Terrestrial to Satellite Communications Using Multi-antenna Relays Nodes

Styliani Fassoi∗ , Dimitrios Christopoulos† , Symeon Chatzinotas† , Emmanouel T. Michailidis∗ , Athanasios G. Kanatas∗ and Bjorn Ottersten† ∗

Department of Digital Systems, Telecommunication Systems Laboratory,University of Piraeus, Piraeus, Greece Email: {sfassoi, emichail, kanatas}@unipi.gr † Interdisciplinary Centre for Security, Reliability and Trust (SnT), University of Luxemburg, Luxemburg Email: {dimitrios.christopoulos, Symeon.Chatzinotas, bjorn.ottersten}@uni.lu

Abstract—Satellite communications and relaying techniques have been receiving the attention of the research community over the last years. This paper proposes a terrestrial to satellite communication system aided by terrestrial relay nodes to facilitate a robust, reliable, and efficient communication link and improve the spectral efficiency. In particular, this paper concentrates on evaluating the spectral efficiency and bit error rate (BER) performance of terrestrial to satellite multiple-input multipleoutput (MIMO) amplify and forward (AF) relay links.
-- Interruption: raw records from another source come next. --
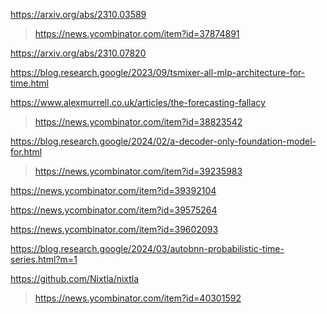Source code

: https://arxiv.org/abs/2310.03589
> https://news.ycombinator.com/item?id=37874891

https://arxiv.org/abs/2310.07820

https://blog.research.google/2023/09/tsmixer-all-mlp-architecture-for-time.html

https://www.alexmurrell.co.uk/articles/the-forecasting-fallacy
> https://news.ycombinator.com/item?id=38823542

https://blog.research.google/2024/02/a-decoder-only-foundation-model-for.html
> https://news.ycombinator.com/item?id=39235983

https://news.ycombinator.com/item?id=39392104

https://news.ycombinator.com/item?id=39575264

https://news.ycombinator.com/item?id=39602093

https://blog.research.google/2024/03/autobnn-probabilistic-time-series.html?m=1

https://github.com/Nixtla/nixtla
> https://news.ycombinator.com/item?id=40301592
Zero Forcing (ZF) and Minimum Mean Square Error (MMSE) multiantenna decoding techniques are employed, which have been well established in terrestrial wireless communications. Numerical results are provided to quantify the performance gain of the proposed communication system. Keywords–Amplify and forward (AF) relaying; Loo distribution; minimum mean square error (MMSE; multiple-input multiple output (MIMO) techniques; satellite communications; Zero Forcing (ZF).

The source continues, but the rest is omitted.